* _WHAT THIS TASK INVOLVES_
The records below are to be set down word for word, with every picture left out.

* _GIVEN DATA_

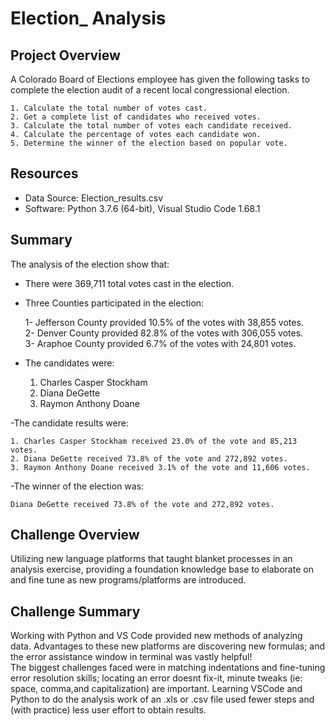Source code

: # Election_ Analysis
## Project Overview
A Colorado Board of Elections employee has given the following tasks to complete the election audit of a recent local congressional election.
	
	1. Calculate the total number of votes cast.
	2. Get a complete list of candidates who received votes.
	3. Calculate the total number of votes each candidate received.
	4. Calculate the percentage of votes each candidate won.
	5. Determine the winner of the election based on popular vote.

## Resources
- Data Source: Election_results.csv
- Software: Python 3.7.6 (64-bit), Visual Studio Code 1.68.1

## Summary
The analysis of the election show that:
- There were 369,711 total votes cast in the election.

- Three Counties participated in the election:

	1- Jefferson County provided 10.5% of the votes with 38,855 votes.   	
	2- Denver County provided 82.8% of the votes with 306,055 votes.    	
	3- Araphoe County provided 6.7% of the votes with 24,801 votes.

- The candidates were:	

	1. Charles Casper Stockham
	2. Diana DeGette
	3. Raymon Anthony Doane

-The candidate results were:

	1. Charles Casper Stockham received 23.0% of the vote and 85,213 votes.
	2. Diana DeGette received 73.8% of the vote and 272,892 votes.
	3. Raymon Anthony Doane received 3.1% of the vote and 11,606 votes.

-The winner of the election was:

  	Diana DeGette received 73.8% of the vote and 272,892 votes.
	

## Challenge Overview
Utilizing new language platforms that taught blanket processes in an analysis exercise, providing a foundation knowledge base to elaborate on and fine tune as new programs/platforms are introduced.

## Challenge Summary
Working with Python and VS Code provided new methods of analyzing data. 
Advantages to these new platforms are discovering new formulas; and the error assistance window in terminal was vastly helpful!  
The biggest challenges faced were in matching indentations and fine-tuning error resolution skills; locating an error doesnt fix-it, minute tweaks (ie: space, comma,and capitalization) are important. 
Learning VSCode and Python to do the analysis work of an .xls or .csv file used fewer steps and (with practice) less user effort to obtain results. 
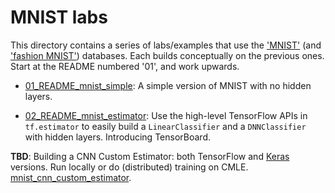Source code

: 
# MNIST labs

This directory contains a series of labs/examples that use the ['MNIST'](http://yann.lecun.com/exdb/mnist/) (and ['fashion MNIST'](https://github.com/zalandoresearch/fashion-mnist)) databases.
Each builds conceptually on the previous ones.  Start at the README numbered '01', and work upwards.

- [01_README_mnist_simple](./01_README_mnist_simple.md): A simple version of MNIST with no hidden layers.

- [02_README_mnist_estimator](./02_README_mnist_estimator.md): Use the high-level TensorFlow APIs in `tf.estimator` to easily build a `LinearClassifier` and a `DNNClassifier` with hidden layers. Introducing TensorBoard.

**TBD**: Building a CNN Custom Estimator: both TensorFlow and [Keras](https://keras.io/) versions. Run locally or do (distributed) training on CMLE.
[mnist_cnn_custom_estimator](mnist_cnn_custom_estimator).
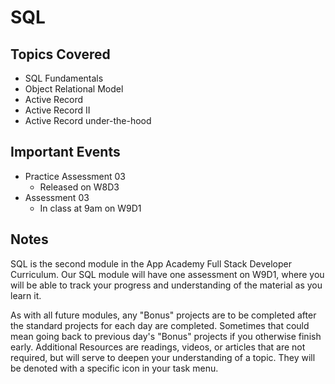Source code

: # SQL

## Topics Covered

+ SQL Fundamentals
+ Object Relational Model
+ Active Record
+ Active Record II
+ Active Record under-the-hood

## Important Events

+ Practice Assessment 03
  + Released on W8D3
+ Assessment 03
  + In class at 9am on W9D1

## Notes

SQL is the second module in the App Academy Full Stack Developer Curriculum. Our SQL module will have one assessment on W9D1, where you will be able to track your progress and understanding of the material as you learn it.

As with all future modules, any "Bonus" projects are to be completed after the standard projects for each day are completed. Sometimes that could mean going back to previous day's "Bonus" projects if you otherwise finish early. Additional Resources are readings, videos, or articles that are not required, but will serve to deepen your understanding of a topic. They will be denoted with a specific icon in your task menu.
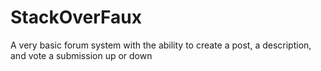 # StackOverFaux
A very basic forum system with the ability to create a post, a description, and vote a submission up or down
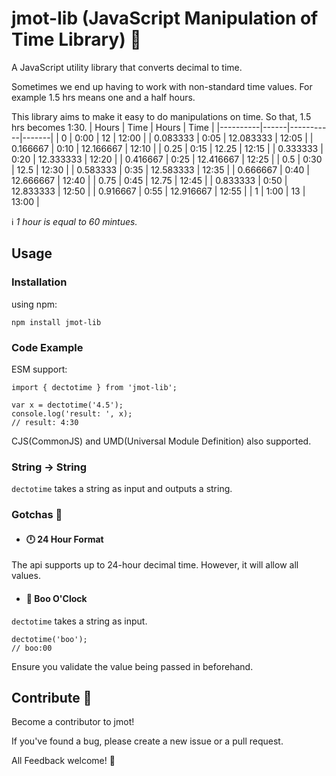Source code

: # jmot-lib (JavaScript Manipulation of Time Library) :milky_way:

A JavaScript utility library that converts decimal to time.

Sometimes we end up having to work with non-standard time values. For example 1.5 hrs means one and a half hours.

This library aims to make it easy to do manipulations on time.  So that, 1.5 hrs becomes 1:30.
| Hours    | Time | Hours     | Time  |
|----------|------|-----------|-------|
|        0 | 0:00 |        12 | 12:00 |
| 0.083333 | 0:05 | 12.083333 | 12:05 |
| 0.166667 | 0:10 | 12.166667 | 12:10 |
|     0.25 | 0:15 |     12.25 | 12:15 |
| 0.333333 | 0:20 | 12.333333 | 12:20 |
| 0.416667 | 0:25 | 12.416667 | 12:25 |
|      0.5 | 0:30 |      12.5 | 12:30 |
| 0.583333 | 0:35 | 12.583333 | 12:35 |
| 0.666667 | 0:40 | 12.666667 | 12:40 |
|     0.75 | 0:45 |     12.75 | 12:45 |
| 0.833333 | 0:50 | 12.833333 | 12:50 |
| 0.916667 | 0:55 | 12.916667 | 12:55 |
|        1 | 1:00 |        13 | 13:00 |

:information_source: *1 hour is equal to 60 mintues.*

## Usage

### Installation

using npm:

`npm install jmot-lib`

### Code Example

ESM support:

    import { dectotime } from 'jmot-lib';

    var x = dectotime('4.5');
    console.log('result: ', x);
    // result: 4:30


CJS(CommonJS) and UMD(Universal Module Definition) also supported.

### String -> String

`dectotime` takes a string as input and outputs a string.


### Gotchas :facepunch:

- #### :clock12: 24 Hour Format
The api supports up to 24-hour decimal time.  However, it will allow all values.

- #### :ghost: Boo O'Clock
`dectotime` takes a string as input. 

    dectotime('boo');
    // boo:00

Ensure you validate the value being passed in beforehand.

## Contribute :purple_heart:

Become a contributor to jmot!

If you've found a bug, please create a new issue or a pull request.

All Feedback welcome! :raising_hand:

* _EXERCISE RESULT_
Source code

: # Election_ Analysis
## Project Overview
A Colorado Board of Elections employee has given the following tasks to complete the election audit of a recent local congressional election.
	
	1. Calculate the total number of votes cast.
	2. Get a complete list of candidates who received votes.
	3. Calculate the total number of votes each candidate received.
	4. Calculate the percentage of votes each candidate won.
	5. Determine the winner of the election based on popular vote.

## Resources
- Data Source: Election_results.csv
- Software: Python 3.7.6 (64-bit), Visual Studio Code 1.68.1

## Summary
The analysis of the election show that:
- There were 369,711 total votes cast in the election.

- Three Counties participated in the election:

	1- Jefferson County provided 10.5% of the votes with 38,855 votes.   	
	2- Denver County provided 82.8% of the votes with 306,055 votes.    	
	3- Araphoe County provided 6.7% of the votes with 24,801 votes.

- The candidates were:	

	1. Charles Casper Stockham
	2. Diana DeGette
	3. Raymon Anthony Doane

-The candidate results were:

	1. Charles Casper Stockham received 23.0% of the vote and 85,213 votes.
	2. Diana DeGette received 73.8% of the vote and 272,892 votes.
	3. Raymon Anthony Doane received 3.1% of the vote and 11,606 votes.

-The winner of the election was:

  	Diana DeGette received 73.8% of the vote and 272,892 votes.
	

## Challenge Overview
Utilizing new language platforms that taught blanket processes in an analysis exercise, providing a foundation knowledge base to elaborate on and fine tune as new programs/platforms are introduced.

## Challenge Summary
Working with Python and VS Code provided new methods of analyzing data. 
Advantages to these new platforms are discovering new formulas; and the error assistance window in terminal was vastly helpful!  
The biggest challenges faced were in matching indentations and fine-tuning error resolution skills; locating an error doesnt fix-it, minute tweaks (ie: space, comma,and capitalization) are important. 
Learning VSCode and Python to do the analysis work of an .xls or .csv file used fewer steps and (with practice) less user effort to obtain results. 
Source code

: 
# MNIST labs

This directory contains a series of labs/examples that use the ['MNIST'](http://yann.lecun.com/exdb/mnist/) (and ['fashion MNIST'](https://github.com/zalandoresearch/fashion-mnist)) databases.
Each builds conceptually on the previous ones.  Start at the README numbered '01', and work upwards.

- [01_README_mnist_simple](./01_README_mnist_simple.md): A simple version of MNIST with no hidden layers.

- [02_README_mnist_estimator](./02_README_mnist_estimator.md): Use the high-level TensorFlow APIs in `tf.estimator` to easily build a `LinearClassifier` and a `DNNClassifier` with hidden layers. Introducing TensorBoard.

**TBD**: Building a CNN Custom Estimator: both TensorFlow and [Keras](https://keras.io/) versions. Run locally or do (distributed) training on CMLE.
[mnist_cnn_custom_estimator](mnist_cnn_custom_estimator).
Source code

: # SQL

## Topics Covered

+ SQL Fundamentals
+ Object Relational Model
+ Active Record
+ Active Record II
+ Active Record under-the-hood

## Important Events

+ Practice Assessment 03
  + Released on W8D3
+ Assessment 03
  + In class at 9am on W9D1

## Notes

SQL is the second module in the App Academy Full Stack Developer Curriculum. Our SQL module will have one assessment on W9D1, where you will be able to track your progress and understanding of the material as you learn it.

As with all future modules, any "Bonus" projects are to be completed after the standard projects for each day are completed. Sometimes that could mean going back to previous day's "Bonus" projects if you otherwise finish early. Additional Resources are readings, videos, or articles that are not required, but will serve to deepen your understanding of a topic. They will be denoted with a specific icon in your task menu.
 # StackOverFaux
A very basic forum system with the ability to create a post, a description, and vote a submission up or down
Source code

: # jmot-lib (JavaScript Manipulation of Time Library) :milky_way:

A JavaScript utility library that converts decimal to time.

Sometimes we end up having to work with non-standard time values. For example 1.5 hrs means one and a half hours.

This library aims to make it easy to do manipulations on time.  So that, 1.5 hrs becomes 1:30.
| Hours    | Time | Hours     | Time  |
|----------|------|-----------|-------|
|        0 | 0:00 |        12 | 12:00 |
| 0.083333 | 0:05 | 12.083333 | 12:05 |
| 0.166667 | 0:10 | 12.166667 | 12:10 |
|     0.25 | 0:15 |     12.25 | 12:15 |
| 0.333333 | 0:20 | 12.333333 | 12:20 |
| 0.416667 | 0:25 | 12.416667 | 12:25 |
|      0.5 | 0:30 |      12.5 | 12:30 |
| 0.583333 | 0:35 | 12.583333 | 12:35 |
| 0.666667 | 0:40 | 12.666667 | 12:40 |
|     0.75 | 0:45 |     12.75 | 12:45 |
| 0.833333 | 0:50 | 12.833333 | 12:50 |
| 0.916667 | 0:55 | 12.916667 | 12:55 |
|        1 | 1:00 |        13 | 13:00 |

:information_source: *1 hour is equal to 60 mintues.*

## Usage

### Installation

using npm:

`npm install jmot-lib`

### Code Example

ESM support:

    import { dectotime } from 'jmot-lib';

    var x = dectotime('4.5');
    console.log('result: ', x);
    // result: 4:30


CJS(CommonJS) and UMD(Universal Module Definition) also supported.

### String -> String

`dectotime` takes a string as input and outputs a string.


### Gotchas :facepunch:

- #### :clock12: 24 Hour Format
The api supports up to 24-hour decimal time.  However, it will allow all values.

- #### :ghost: Boo O'Clock
`dectotime` takes a string as input. 

    dectotime('boo');
    // boo:00

Ensure you validate the value being passed in beforehand.

## Contribute :purple_heart:

Become a contributor to jmot!

If you've found a bug, please create a new issue or a pull request.

All Feedback welcome! :raising_hand:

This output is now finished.